Calculating the Cost of Collaboration — A World War I Lesson

All too often, we rush headlong into collaboration in the firm belief that all collaboration is good and must, therefore, have primarily an upside. We become excited by the anticipated benefits of collaboration: better innovation, better sales, greater client satisfaction, and better operations. The truth, however, can be quite different. Most of us have seen well-intentioned collaborations founder on the rocks of ignorance, insularity, and inexperience. Many of us carry the battle scars of failed collaboration efforts.

Professor Morten Hansen has studied scores of collaborations. As a result, he offers some sage advice in his book, Collaboration: Be disciplined. In particular, do not undertake any collaboration until you have investigated the proposed collaboration sufficiently to establish that “the net value of collaboration is greater than the return minus both opportunity costs and collaboration costs.” He calls this net value, the “collaboration premium.”

World War I and the Collaboration Premium

On April 6, 1917, the United States entered World War I. The presenting issue was the German sinking of several American merchant ships. Given that tensions had been rising for months, there had been ample time for US political and military leaders to undertake the collaboration test: to determine beforehand if the net value of participating outweighed the foregoing of other projects (opportunity cost) and the extensive costs of getting involved in a war that was not universally popular at home.

With the benefit of hindsight it is easy to say that because the US and its allies won, it was worth the price the country paid to participate in the war. But is that fair? Yet, even if they had attempted a proper collaboration cost calculation, could US leaders ever have contemplated the true and horrifying scope of events like those that took place at Meuse-Argonne?

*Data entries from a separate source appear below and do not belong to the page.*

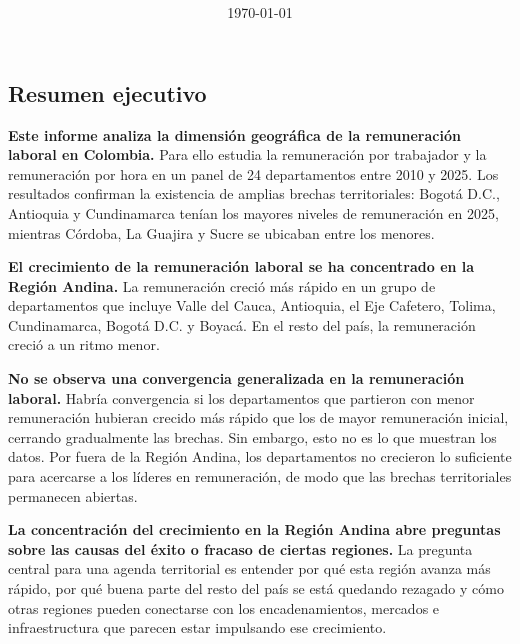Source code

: \documentclass[12pt, a4paper]{article}
\title{\reporttitle\\\reportsubtitle}
\author{\reportauthorone \and \reportauthortwo}
\date{\today}
\begin{document}


\begin{mdframed}[
  linewidth=1pt,
  linecolor=gray!60,
  backgroundcolor=gray!6,
  innertopmargin=12pt,
  innerbottommargin=12pt,
  innerleftmargin=14pt,
  innerrightmargin=14pt
]
\section*{Resumen ejecutivo}

\textbf{Este informe analiza la dimensión geográfica de la remuneración laboral en Colombia.} Para ello estudia la remuneración por trabajador y la remuneración por hora en un panel de 24 departamentos entre 2010 y 2025. Los resultados confirman la existencia de amplias brechas territoriales: Bogotá D.C., Antioquia y Cundinamarca tenían los mayores niveles de remuneración en 2025, mientras Córdoba, La Guajira y Sucre se ubicaban entre los menores.

\textbf{El crecimiento de la remuneración laboral se ha concentrado en la Región Andina.} La remuneración creció más rápido en un grupo de departamentos que incluye Valle del Cauca, Antioquia, el Eje Cafetero, Tolima, Cundinamarca, Bogotá D.C. y Boyacá. En el resto del país, la remuneración creció a un ritmo menor.

\textbf{No se observa una convergencia generalizada en la remuneración laboral.} Habría convergencia si los departamentos que partieron con menor remuneración hubieran crecido más rápido que los de mayor remuneración inicial, cerrando gradualmente las brechas. Sin embargo, esto no es lo que muestran los datos. Por fuera de la Región Andina, los departamentos no crecieron lo suficiente para acercarse a los líderes en remuneración, de modo que las brechas territoriales permanecen abiertas.

\textbf{La concentración del crecimiento en la Región Andina abre preguntas sobre las causas del éxito o fracaso de ciertas regiones.} La pregunta central para una agenda territorial es entender por qué esta región avanza más rápido, por qué buena parte del resto del país se está quedando rezagado y cómo otras regiones pueden conectarse con los encadenamientos, mercados e infraestructura que parecen estar impulsando ese crecimiento.
\end{mdframed}

\newpage
\tableofcontents
\newpage


\end{document}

The Meuse-Argonne Offensive

In his article, Killing Machines at Meuse-Argonne, 1918, Alfred S. Bradford, Jr. describes the Meuse-Argonne offensive in the following way:

In late September 1918, some 600,000 American troops massed in a valley in northeastern France as part of the final major campaign of World War I, the Meuse-Argonne offensive. A newcomer to the Allied effort, the United States had begun sending large numbers of soldiers to Europe only months before. Many of these men were raw recruits who knew nothing of the horrors of machine guns, poison gas, combat aircraft, and other weapons born of the Industrial Revolution. More than a million U.S. soldiers would eventually join the assault of the well-entrenched Germans; American forces would suffer more than 120,000 casualties, including 26,277 dead.

The Meuse-Argonne American Cemetery

Many of these dead found their final resting place in the Meuse-Argonne American Cemetery. According to the American Battle Monuments Commission, this cemetery “is the largest American military cemetery in Europe. Within these 130 acres are the remains of more than 14,200 American men and women who died in the Meuse-Argonne Offensive.”

Admittedly, these numbers are large: one million soldiers, 120,000 casualties, 26,277 dead, over 14,200 graves, 130 acres. But it is hard to really wrap your mind around them without a visual.

Thanks to The Great War video series, we have a compelling visual. Take a look at the following video. It brings home the vast scale of suffering — all embodied in neat rows of crosses and stars that stretch across those 130 acres.

Calculating Your Collaboration Premium or Penalty

Would US political and military leaders have made a different choice on April 6, 1917, if they had known the true costs of collaboration in World War I? We will never know. Nonetheless, we should not ignore the lessons of their experience. It is vitally important that we think hard about true costs before we leap headlong into collaboration. This means honestly facing the possibility of a collaboration penalty rather than the desired collaboration premium.

After all, no decent organization wants its people to end up in a corporate version of the Meuse-Argonne Cemetery.